One producer that openly admits to following major drinks crazes with its own innovative interpretation is the RTD brand VK from Global Brands. As a result of the surge in popularity for mixed berry drinks in the cider category and also pear ciders, the company brought out VK Cheeky (a bottled version of the on-trade craze for the Cheeky V cocktail), and VK Pear respectively. Equally, to cash in on the rise of cocktail RTDs and the demand for classic cocktail flavours, the producer now has its own Mojito offering — the VK Mojito.
"I don't believe RTD brands have an average lifespan," says VK brand manager Kate Hodson. "The successful RTD brands are the ones that continue to invest in the product and adapt with their target consumers and the market in general."
This year, says Hodson, the company is investing more money than ever before and its Make A VKend Of It campaign will continue to target consumers through a social media campaign, music festival sponsorships and promotional activity.
Another RTD brand that traditionally has a strong marketing support package is Beverage Brands' WKD. The company says it has held its level of support with marketing for 2011, equating to £30m for the year, and this will include more than 40,000 WKD-related activities.
So far WKD has veered away from cocktails, preferring instead to stick to other forms of innovation. From this month the latest variant, WKD Purple, will be rolled out as a limited edition for a six-month period.

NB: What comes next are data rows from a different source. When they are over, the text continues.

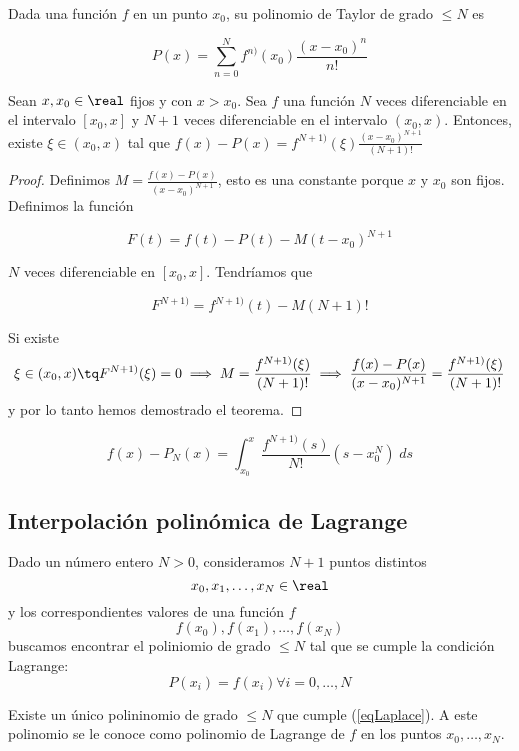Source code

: \documentclass[nochap]{apuntes}
\begin{document}
\begin{defn}
Dada una función $f$ en un punto $x_0$, su polinomio de Taylor de grado $≤N$ es

\[ P(x) = \sum_{n=0}^N f^{n)}(x_0)\frac{(x-x_0)^n}{n!}\]
\end{defn}

\begin{theorem}
Sean $x, x_0 \in \real$ fijos y con $x>x_0$. Sea $f$ una función $N$ veces diferenciable en el intervalo $[x_0, x]$ y $N+1$ veces diferenciable en el intervalo $(x_0, x)$. Entonces, existe $\xi \in (x_0, x)$ tal que $f(x)-P(x) = f^{N+1)}(\xi)\frac{(x-x_0)^{N+1}}{(N+1)!}$
\end{theorem}

\begin{proof}
Definimos $M=\frac{f(x)-P(x)}{(x-x_0)^{N+1}}$, esto es una constante porque $x$ y $x_0$ son fijos. Definimos la función 

\[ F(t) = f(t) - P(t) - M(t-x_0)^{N+1} \]

$N$ veces diferenciable en $[x_0, x]$. Tendríamos que

\[ F^{N+1)} = f^{N+1)}(t) - M(N+1)! \]

Si existe \[ \xi\in (x_0, x) \tq F^{N+1)}(\xi) = 0 \implies M = \frac{f^{N+1)}(\xi)}{(N+1)!} \implies \frac{f(x)-P(x)}{(x-x_0)^{N+1}} = \frac{f^{N+1)}(\xi)}{(N+1)!} \] y por lo tanto hemos demostrado el teorema.
\end{proof}

\begin{theorem}
\[ f(x) - P_N(x) = \int_{x_0}^{x} \frac{f^{N+1)}(s)}{N!}(s-x_0^N)\;ds \]
\end{theorem}

\subsection{Interpolación polinómica de Lagrange}

Dado un número entero $N>0$, consideramos $N+1$ puntos distintos \[ x_0, x_1,\dotsc,x_N\in \real \] y los correspondientes valores de una función $f$ \[ f(x_0), f(x_1), \dotsc, f(x_N) \] buscamos encontrar el poliniomio de grado $≤N$ tal que se cumple la condición Lagrange:
\begin{equation} P(x_i) = f(x_i) \forall i= 0, \dotsc, N \label{eqLaplace}\end{equation}

\begin{theorem}
Existe un único polininomio de grado $≤N$ que cumple (\ref{eqLaplace}). A este polinomio se le conoce como polinomio de Lagrange de $f$ en los puntos $x_0, \dotsc, x_N$.
\end{theorem}
\end{document}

"Cocktail RTDs aren't yet driving much volume in the market but they are a positive move and they are likely to bring new drinkers into the category," says marketing director Debs Carter. "We welcome this kind of innovation into the category and it should bring flavours to bars that want ways of improving their speed of serve."
Carter predicts that the RTD category's volume decline (currently at 6.4% in the on-trade, according to CGA MAT data to 25 December 2010) will stabilise and gradually move into growth, led by innovation.
Another brand to carve out a loyal following in the RTD category is Diageo's Smirnoff Ice, which together with WKD, makes up more than 50% of the total RTD category.
Like WKD, Diageo has no immediate plans to move into cocktail RTDs.
"It is early days to say whether cocktail-based drinks are drawing in consumers," says commercial planning and activation manager for Smirnoff Ice, Clare Moscrop. "However, they provide a perfectly served drink, which is quick and easy for bartenders to prepare, so they are likely to do well."
Harnessing Mojito madness
There's pressure on the Mojito now to drive growth in the on-trade, with three RTD producers showing their faith in the popularity of this classic drink. But do they all have something to offer Mojito fans, or will one outshine the rest?
Bacardi's Mojito is made from Bacardi Superior Rum with soda, mint and lime and has an ABV of 5.4%. It is aimed specifically at men aged 18 to 24, according to the company, and is positioned as a "refreshing alternative" to beer.
"With sales of Mojitos increasing by 60% in the past two years, BBF is confident there is life in the RTD category yet," says BBF brand manager Nik Krys.
In contrast, the Mojito drink from Nuba Cocktails is much stronger — with an ABV of 7% — but, says Victoria Novis, brainchild of Nuba, this is lower than the alcohol content in freshly-made cocktails. So far she has been "overwhelmed with positive feedback" about the drink.
Meanwhile, VK's Mojito, at 4% ABV and made with Caribbean rum, has been on the market since 2008. New Mojito rival variants could reinvigorate the brand's fortunes but VK is also tapping into the 18 to 24-year-old market, so competition could be fierce.